The closing scene of ‘Syndromes and a Century’ is set in the Bangkok hospital: the harsh fluorescent lighting and the formal symmetry of the hallways are emphasizing the reality of living in a modern city. Somehow lost in this maze of corridors and hallways appears an elderly lady sitting at a desk. In the next shot, the movie cuts to a young woman exiting a door. The sound of the door banging in the frame and the woman’s heels clicking on the linoleum floor penetrate the otherwise monotone background music. The same door opens again shortly after and a young man sheepishly enters the hallway. This ambiguous and rather hidden reference to a possible sexual encounter between two doctors in the basement of the hospital also underlines the difficulties of working under strict censorship laws in Thailand. When the movie was released in Thailand, censors demanded that a total of four scenes should be edited out: one showed doctors consuming alcohol, another showed doctors kissing.

As the music intensifies, the camera documents a patient seemingly lost in the hallways and a member of staff daydreaming at her desk. As the camera pulls away from the desk, the viewer is invited to join the director on a meditative and hypnotic exploration in visual culture. Set in a smoke filled room in the basement, the camera turns in a circular motion as it depicts the harsh fluorescent lighting mounted on the ceiling. A drilling machine briefly shown in the corner of the room is emphasizing the point of this hypnotic scene as the director wishes to penetrate the viewer’s mind. The camera then slowly focuses on a vent that is ominously sucking in the smoke filling the room. As the smoke is being sucked through the vent, the spectator as well is closing in on the vent via the tracking shot. Here, the director engages in a visual analogy by substituting the smoke with the gaze of the spectator. The vent isn’t as much sucking smoke, rather, it’s sucking our gaze. By holding that shot for a considerable length, it appears that Weerasethakul insists on displacing, confusing even alienating the viewer. The mise-en-scène creates a position of vulnerability and even hauntedness.

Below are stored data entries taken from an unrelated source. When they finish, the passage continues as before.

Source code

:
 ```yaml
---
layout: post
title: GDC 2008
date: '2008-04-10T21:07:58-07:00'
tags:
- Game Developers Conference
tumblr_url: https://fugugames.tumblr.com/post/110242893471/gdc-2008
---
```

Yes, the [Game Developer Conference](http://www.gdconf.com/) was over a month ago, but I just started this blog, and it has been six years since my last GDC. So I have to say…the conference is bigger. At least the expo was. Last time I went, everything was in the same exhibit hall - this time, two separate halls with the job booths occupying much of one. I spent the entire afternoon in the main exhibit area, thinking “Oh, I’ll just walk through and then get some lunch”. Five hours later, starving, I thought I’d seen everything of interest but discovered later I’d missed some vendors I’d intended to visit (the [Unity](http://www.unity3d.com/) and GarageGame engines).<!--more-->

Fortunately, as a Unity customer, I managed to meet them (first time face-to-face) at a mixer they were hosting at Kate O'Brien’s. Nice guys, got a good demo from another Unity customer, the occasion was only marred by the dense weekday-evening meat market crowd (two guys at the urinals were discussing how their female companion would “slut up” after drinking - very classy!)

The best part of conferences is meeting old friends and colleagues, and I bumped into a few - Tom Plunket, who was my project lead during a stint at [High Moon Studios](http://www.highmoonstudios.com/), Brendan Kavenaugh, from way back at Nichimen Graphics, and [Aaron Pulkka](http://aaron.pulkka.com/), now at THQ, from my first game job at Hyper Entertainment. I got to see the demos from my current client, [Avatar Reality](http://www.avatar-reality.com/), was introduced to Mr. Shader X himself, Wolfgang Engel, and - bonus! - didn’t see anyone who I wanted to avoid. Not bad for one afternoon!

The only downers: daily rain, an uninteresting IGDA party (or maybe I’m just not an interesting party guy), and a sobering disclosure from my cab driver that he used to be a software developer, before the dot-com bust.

Despite appearing to break from cinematic conventions, some comparisons for this key scene in ‘Syndromes and a Century’ can be made in global cinema. The hypnotic music for instance is strongly reminiscent of a movie by David Lynch – a director Apichatpong Weerasethakul is often compared to. More specifically in reference to the tracking shot, Jean-Luc Godard for instance made inventive use of it, most famously in ‘Contempt’ (1963) or ‘Weekend’ (1967). Other filmmakers such as Alfred Hitchcock in ‘Frenzy’ (1972) or Martin Scorsese in ‘Taxi Driver’ (1976) appear to use Godard’s method of tracking the camera quite unexpectedly away from the cinematic narrative. In these cases, rather than following the plot, the viewer is forced to follow the vision of the filmmaker. In ‘Frenzy’, the camera moves away from a door to an apartment in anticipation of the suspense hidden from the viewer unfolding inside the apartment. In ‘Taxi Driver’, Robert de Niro talks on the phone with his girlfriend as the camera slowly moves away from him, focusing on an empty hallway that de Niro is yet to enter. Here the tracking shot helps to foretell a narrative that is yet to unfold.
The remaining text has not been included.